-- Records supplied follows --
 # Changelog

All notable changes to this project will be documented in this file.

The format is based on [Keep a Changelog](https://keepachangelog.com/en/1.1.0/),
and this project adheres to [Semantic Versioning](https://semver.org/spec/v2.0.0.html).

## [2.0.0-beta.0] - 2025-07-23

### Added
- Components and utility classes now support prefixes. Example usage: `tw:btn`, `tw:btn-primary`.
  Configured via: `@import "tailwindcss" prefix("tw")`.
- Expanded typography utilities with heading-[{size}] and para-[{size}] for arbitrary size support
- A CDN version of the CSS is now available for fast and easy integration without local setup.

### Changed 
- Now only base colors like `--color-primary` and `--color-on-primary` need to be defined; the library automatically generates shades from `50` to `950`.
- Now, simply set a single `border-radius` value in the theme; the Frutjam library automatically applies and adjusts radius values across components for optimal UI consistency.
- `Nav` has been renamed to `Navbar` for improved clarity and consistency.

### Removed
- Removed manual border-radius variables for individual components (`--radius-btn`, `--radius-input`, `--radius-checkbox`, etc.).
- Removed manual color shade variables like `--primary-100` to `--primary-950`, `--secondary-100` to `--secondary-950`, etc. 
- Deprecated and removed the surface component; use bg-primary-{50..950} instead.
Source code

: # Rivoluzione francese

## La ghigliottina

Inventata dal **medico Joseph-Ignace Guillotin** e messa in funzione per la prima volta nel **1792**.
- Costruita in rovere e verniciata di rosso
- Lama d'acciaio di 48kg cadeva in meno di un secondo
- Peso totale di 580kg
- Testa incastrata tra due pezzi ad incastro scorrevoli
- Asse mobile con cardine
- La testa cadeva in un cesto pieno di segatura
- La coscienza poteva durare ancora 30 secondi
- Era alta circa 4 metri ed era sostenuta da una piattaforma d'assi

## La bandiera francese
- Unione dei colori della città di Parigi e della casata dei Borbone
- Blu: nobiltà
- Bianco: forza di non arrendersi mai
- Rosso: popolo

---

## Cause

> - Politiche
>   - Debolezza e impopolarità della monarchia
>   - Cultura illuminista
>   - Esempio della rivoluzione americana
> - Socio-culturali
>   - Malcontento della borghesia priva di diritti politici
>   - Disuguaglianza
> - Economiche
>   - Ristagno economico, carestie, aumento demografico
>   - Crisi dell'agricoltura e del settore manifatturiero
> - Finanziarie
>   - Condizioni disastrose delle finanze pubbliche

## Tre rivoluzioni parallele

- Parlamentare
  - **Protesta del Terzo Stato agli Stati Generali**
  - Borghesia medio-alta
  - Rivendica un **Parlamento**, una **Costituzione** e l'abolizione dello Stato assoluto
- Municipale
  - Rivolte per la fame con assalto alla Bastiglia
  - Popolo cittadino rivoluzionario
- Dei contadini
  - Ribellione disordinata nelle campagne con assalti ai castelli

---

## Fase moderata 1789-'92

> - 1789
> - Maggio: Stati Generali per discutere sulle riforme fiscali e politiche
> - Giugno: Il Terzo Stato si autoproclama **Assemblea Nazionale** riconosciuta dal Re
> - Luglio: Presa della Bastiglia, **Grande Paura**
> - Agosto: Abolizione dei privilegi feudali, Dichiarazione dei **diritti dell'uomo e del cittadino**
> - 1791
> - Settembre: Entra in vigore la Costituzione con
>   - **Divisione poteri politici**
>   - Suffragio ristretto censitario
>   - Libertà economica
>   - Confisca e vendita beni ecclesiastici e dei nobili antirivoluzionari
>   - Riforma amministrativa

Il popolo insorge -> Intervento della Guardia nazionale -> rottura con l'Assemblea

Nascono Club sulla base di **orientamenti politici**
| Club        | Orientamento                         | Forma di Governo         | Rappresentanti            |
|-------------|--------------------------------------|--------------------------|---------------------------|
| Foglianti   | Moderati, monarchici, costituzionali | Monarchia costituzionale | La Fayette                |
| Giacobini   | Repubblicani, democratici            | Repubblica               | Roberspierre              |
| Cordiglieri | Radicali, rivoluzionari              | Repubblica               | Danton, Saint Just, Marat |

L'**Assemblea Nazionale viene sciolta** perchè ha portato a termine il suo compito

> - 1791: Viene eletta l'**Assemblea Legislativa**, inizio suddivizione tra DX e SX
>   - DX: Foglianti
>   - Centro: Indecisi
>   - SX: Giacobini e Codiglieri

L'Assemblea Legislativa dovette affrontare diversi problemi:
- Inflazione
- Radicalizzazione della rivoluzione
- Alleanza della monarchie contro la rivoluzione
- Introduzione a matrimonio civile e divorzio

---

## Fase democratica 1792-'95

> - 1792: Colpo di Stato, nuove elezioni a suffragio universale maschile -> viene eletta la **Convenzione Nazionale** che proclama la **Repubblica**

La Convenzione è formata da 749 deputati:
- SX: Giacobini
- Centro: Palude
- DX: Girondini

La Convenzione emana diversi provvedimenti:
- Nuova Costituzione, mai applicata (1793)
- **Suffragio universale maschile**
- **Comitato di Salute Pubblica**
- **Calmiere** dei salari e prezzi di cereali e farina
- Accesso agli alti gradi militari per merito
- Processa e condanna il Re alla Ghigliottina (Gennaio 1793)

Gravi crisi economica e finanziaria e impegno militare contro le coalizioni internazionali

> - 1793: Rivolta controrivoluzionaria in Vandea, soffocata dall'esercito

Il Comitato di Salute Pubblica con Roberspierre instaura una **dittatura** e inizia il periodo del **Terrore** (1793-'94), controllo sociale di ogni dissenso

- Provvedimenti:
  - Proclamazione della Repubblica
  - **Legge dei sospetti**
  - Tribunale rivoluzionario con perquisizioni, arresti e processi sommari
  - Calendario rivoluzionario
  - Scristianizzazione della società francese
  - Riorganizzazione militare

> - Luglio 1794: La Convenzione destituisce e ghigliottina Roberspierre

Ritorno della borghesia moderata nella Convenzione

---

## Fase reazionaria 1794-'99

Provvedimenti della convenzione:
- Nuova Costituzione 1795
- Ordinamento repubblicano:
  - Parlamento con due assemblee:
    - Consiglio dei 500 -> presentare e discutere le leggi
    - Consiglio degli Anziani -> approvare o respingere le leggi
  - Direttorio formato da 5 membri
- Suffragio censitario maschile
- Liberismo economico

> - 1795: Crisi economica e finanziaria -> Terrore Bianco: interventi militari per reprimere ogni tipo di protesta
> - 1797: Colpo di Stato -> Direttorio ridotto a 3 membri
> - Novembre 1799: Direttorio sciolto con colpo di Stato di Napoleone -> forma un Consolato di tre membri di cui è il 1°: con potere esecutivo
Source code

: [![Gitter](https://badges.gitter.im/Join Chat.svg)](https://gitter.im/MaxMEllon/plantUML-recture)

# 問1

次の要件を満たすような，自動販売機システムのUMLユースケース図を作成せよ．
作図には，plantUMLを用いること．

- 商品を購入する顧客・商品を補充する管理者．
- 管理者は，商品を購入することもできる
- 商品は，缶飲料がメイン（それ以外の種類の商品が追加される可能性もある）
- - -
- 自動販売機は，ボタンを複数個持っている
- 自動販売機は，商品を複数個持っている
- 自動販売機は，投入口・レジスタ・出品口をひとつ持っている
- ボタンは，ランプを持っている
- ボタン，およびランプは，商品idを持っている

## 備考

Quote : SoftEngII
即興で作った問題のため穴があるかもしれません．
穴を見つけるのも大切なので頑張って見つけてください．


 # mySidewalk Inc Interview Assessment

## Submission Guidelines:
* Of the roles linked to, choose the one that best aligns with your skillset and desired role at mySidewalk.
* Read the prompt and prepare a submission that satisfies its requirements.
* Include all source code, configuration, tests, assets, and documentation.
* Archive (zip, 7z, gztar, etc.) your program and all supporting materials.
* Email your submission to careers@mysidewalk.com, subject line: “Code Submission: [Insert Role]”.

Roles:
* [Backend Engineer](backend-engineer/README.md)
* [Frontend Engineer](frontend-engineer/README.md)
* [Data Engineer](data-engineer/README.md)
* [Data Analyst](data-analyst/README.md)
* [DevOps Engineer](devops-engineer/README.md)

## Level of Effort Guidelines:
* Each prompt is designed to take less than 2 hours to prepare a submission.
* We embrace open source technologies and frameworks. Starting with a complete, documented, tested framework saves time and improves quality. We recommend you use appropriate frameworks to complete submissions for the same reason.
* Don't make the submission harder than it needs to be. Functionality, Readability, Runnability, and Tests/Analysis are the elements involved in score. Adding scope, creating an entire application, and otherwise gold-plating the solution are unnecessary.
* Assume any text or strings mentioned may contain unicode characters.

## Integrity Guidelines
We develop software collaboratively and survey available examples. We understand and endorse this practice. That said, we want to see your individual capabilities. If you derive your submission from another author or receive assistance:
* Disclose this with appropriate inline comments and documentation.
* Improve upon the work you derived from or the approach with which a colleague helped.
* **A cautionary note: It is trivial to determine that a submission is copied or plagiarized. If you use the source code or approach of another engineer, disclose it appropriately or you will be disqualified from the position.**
-- Records supplied concluded --
▶ Your objective: Please reproduce exactly the lines in the listing above from the one containing "- Rosso: popolo" through the one containing "delle finanze pubbliche", both included, and nothing more.

▶ Your solution:
- Rosso: popolo

---

## Cause

> - Politiche
>   - Debolezza e impopolarità della monarchia
>   - Cultura illuminista
>   - Esempio della rivoluzione americana
> - Socio-culturali
>   - Malcontento della borghesia priva di diritti politici
>   - Disuguaglianza
> - Economiche
>   - Ristagno economico, carestie, aumento demografico
>   - Crisi dell'agricoltura e del settore manifatturiero
> - Finanziarie
>   - Condizioni disastrose delle finanze pubbliche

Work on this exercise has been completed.